(Data in this exercise)

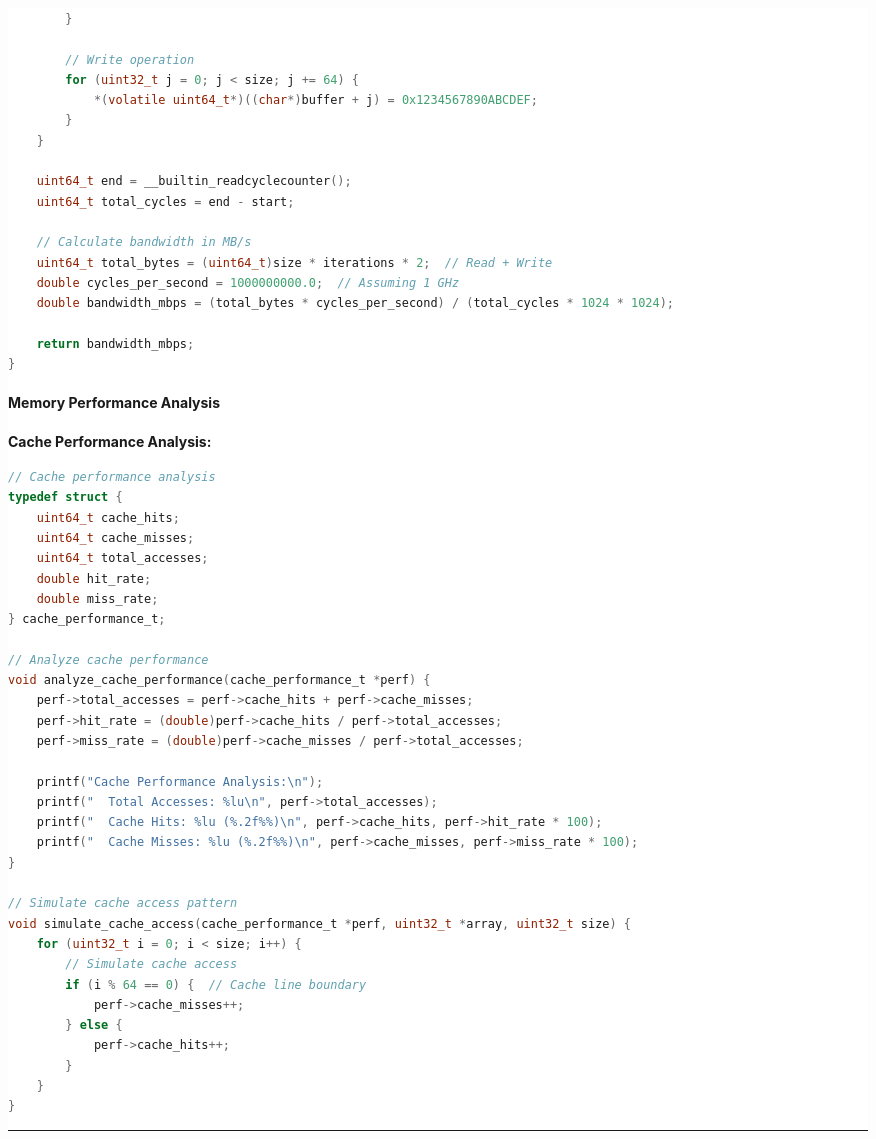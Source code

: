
 ```c
        }
        
        // Write operation
        for (uint32_t j = 0; j < size; j += 64) {
            *(volatile uint64_t*)((char*)buffer + j) = 0x1234567890ABCDEF;
        }
    }
    
    uint64_t end = __builtin_readcyclecounter();
    uint64_t total_cycles = end - start;
    
    // Calculate bandwidth in MB/s
    uint64_t total_bytes = (uint64_t)size * iterations * 2;  // Read + Write
    double cycles_per_second = 1000000000.0;  // Assuming 1 GHz
    double bandwidth_mbps = (total_bytes * cycles_per_second) / (total_cycles * 1024 * 1024);
    
    return bandwidth_mbps;
}
```

#### **Memory Performance Analysis**

**Cache Performance Analysis:**
```c
// Cache performance analysis
typedef struct {
    uint64_t cache_hits;
    uint64_t cache_misses;
    uint64_t total_accesses;
    double hit_rate;
    double miss_rate;
} cache_performance_t;

// Analyze cache performance
void analyze_cache_performance(cache_performance_t *perf) {
    perf->total_accesses = perf->cache_hits + perf->cache_misses;
    perf->hit_rate = (double)perf->cache_hits / perf->total_accesses;
    perf->miss_rate = (double)perf->cache_misses / perf->total_accesses;
    
    printf("Cache Performance Analysis:\n");
    printf("  Total Accesses: %lu\n", perf->total_accesses);
    printf("  Cache Hits: %lu (%.2f%%)\n", perf->cache_hits, perf->hit_rate * 100);
    printf("  Cache Misses: %lu (%.2f%%)\n", perf->cache_misses, perf->miss_rate * 100);
}

// Simulate cache access pattern
void simulate_cache_access(cache_performance_t *perf, uint32_t *array, uint32_t size) {
    for (uint32_t i = 0; i < size; i++) {
        // Simulate cache access
        if (i % 64 == 0) {  // Cache line boundary
            perf->cache_misses++;
        } else {
            perf->cache_hits++;
        }
    }
}
```

---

(End Data in this exercise)

__Instructions for the task__:
What you return must match the entries above exactly, apart from the pictures, which are left out.

__Task answer__:
Source code

:
 ```c
        }
        
        // Write operation
        for (uint32_t j = 0; j < size; j += 64) {
            *(volatile uint64_t*)((char*)buffer + j) = 0x1234567890ABCDEF;
        }
    }
    
    uint64_t end = __builtin_readcyclecounter();
    uint64_t total_cycles = end - start;
    
    // Calculate bandwidth in MB/s
    uint64_t total_bytes = (uint64_t)size * iterations * 2;  // Read + Write
    double cycles_per_second = 1000000000.0;  // Assuming 1 GHz
    double bandwidth_mbps = (total_bytes * cycles_per_second) / (total_cycles * 1024 * 1024);
    
    return bandwidth_mbps;
}
```

#### **Memory Performance Analysis**

**Cache Performance Analysis:**
```c
// Cache performance analysis
typedef struct {
    uint64_t cache_hits;
    uint64_t cache_misses;
    uint64_t total_accesses;
    double hit_rate;
    double miss_rate;
} cache_performance_t;

// Analyze cache performance
void analyze_cache_performance(cache_performance_t *perf) {
    perf->total_accesses = perf->cache_hits + perf->cache_misses;
    perf->hit_rate = (double)perf->cache_hits / perf->total_accesses;
    perf->miss_rate = (double)perf->cache_misses / perf->total_accesses;
    
    printf("Cache Performance Analysis:\n");
    printf("  Total Accesses: %lu\n", perf->total_accesses);
    printf("  Cache Hits: %lu (%.2f%%)\n", perf->cache_hits, perf->hit_rate * 100);
    printf("  Cache Misses: %lu (%.2f%%)\n", perf->cache_misses, perf->miss_rate * 100);
}

// Simulate cache access pattern
void simulate_cache_access(cache_performance_t *perf, uint32_t *array, uint32_t size) {
    for (uint32_t i = 0; i < size; i++) {
        // Simulate cache access
        if (i % 64 == 0) {  // Cache line boundary
            perf->cache_misses++;
        } else {
            perf->cache_hits++;
        }
    }
}
```

---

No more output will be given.